Why Make the Bet?
So why make the bet? We don't have much of a choice. No one can build a faster computer (meaning higher clock speeds) to boost performance. And while there are shared computing infrastructures that allow many people to share the performance inherent in multicore processors (even if their slices don't run applications particularly faster), that is not really solving it. (It may be all we get, though.)
Perhaps more importantly, said Patterson, everyone has been forced into trying to crack the parallelism problem, and the courage people get from this hard, cold fact will spur innovation.
Rather then take on parallelism at the system level, the Par Lab - established two years ago - is focusing on parallelism inside individual processors and system-on-a-chip designs.
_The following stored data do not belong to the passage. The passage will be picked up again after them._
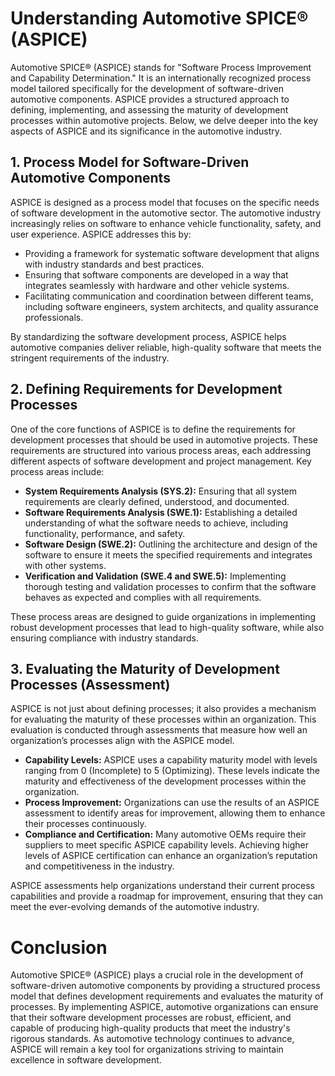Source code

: # Understanding Automotive SPICE® (ASPICE)

Automotive SPICE® (ASPICE) stands for "Software Process Improvement and Capability Determination." It is an internationally recognized process model tailored specifically for the development of software-driven automotive components. ASPICE provides a structured approach to defining, implementing, and assessing the maturity of development processes within automotive projects. Below, we delve deeper into the key aspects of ASPICE and its significance in the automotive industry.

## 1. **Process Model for Software-Driven Automotive Components**

ASPICE is designed as a process model that focuses on the specific needs of software development in the automotive sector. The automotive industry increasingly relies on software to enhance vehicle functionality, safety, and user experience. ASPICE addresses this by:

- Providing a framework for systematic software development that aligns with industry standards and best practices.
- Ensuring that software components are developed in a way that integrates seamlessly with hardware and other vehicle systems.
- Facilitating communication and coordination between different teams, including software engineers, system architects, and quality assurance professionals.

By standardizing the software development process, ASPICE helps automotive companies deliver reliable, high-quality software that meets the stringent requirements of the industry.

## 2. **Defining Requirements for Development Processes**

One of the core functions of ASPICE is to define the requirements for development processes that should be used in automotive projects. These requirements are structured into various process areas, each addressing different aspects of software development and project management. Key process areas include:

- **System Requirements Analysis (SYS.2):** Ensuring that all system requirements are clearly defined, understood, and documented.
- **Software Requirements Analysis (SWE.1):** Establishing a detailed understanding of what the software needs to achieve, including functionality, performance, and safety.
- **Software Design (SWE.2):** Outlining the architecture and design of the software to ensure it meets the specified requirements and integrates with other systems.
- **Verification and Validation (SWE.4 and SWE.5):** Implementing thorough testing and validation processes to confirm that the software behaves as expected and complies with all requirements.

These process areas are designed to guide organizations in implementing robust development processes that lead to high-quality software, while also ensuring compliance with industry standards.

## 3. **Evaluating the Maturity of Development Processes (Assessment)**

ASPICE is not just about defining processes; it also provides a mechanism for evaluating the maturity of these processes within an organization. This evaluation is conducted through assessments that measure how well an organization’s processes align with the ASPICE model.

- **Capability Levels:** ASPICE uses a capability maturity model with levels ranging from 0 (Incomplete) to 5 (Optimizing). These levels indicate the maturity and effectiveness of the development processes within the organization.
- **Process Improvement:** Organizations can use the results of an ASPICE assessment to identify areas for improvement, allowing them to enhance their processes continuously.
- **Compliance and Certification:** Many automotive OEMs require their suppliers to meet specific ASPICE capability levels. Achieving higher levels of ASPICE certification can enhance an organization’s reputation and competitiveness in the industry.

ASPICE assessments help organizations understand their current process capabilities and provide a roadmap for improvement, ensuring that they can meet the ever-evolving demands of the automotive industry.

# Conclusion

Automotive SPICE® (ASPICE) plays a crucial role in the development of software-driven automotive components by providing a structured process model that defines development requirements and evaluates the maturity of processes. By implementing ASPICE, automotive organizations can ensure that their software development processes are robust, efficient, and capable of producing high-quality products that meet the industry's rigorous standards. As automotive technology continues to advance, ASPICE will remain a key tool for organizations striving to maintain excellence in software development.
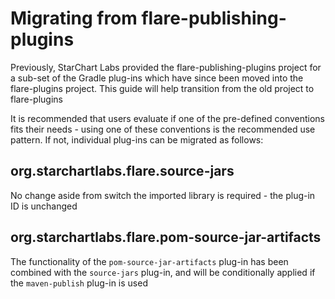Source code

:# Migrating from flare-publishing-plugins

Previously, StarChart Labs provided the flare-publishing-plugins project for a sub-set of the Gradle plug-ins which have since been moved into the flare-plugins project. This guide will help transition from the old project to flare-plugins

It is recommended that users evaluate if one of the pre-defined conventions fits their needs - using one of these conventions is the recommended use pattern. If not, individual plug-ins can be migrated as follows:

## org.starchartlabs.flare.source-jars

No change aside from switch the imported library is required - the plug-in ID is unchanged

## org.starchartlabs.flare.pom-source-jar-artifacts

The functionality of the `pom-source-jar-artifacts` plug-in has been combined with the `source-jars` plug-in, and will be conditionally applied if the `maven-publish` plug-in is used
This is where the laptop question above will be answered, after all. And the project has a goal of designing the programming methods that produce efficient and portable software that can run on 100 or more cores and can scale as the core counts in single-chip machines double ever two years.
Solving this particular variant of the parallelism problem is going to take some mind shifting across the IT industry. First, we must stop asking the question about who will need a 100-core processor to run Microsoft Word. Patterson said that while he is a Word user - and he likes Word - the question irks him.
"Questions like that make me think we have failed as educators," Patterson said. The real issue has nothing to do with supporting legacy applications. "I am pretty sure that the best software has not been written yet," Patterson said. And he gave a few examples of neat projects that could eat up a lot of parallel processing capacity in a single system.
The first was a loudspeaker array using 120 tweeters to create a 3D sound system, which is a prototype that is actually running at Berkeley's Center for New Music and Audio Technology. A similar use of the signal processing technology created through software on a parallel chip could be used as a hearing augmenter for laptops and handheld devices. Take it a step further and put some facial recognition software on it, creating something Patterson called a "name whisperer." This device would tell you who is coming up to you to talk and why you might care based on an archive of conversations you have had.
Next page: The New Parallel Paradigm
Really enjoying this stuff.
A few things I would like to add to the mix, in no particular order:
1) IMHO, one of the biggest problems is the skill sets of the 'new generation' of programmers. I had a graduate who apparently was a Java guru. Yet he had no concept of ASCII. He did not understand *how* toLower (or LCase in VB) *actually* worked. To him, it was just 'magic black box' stuff.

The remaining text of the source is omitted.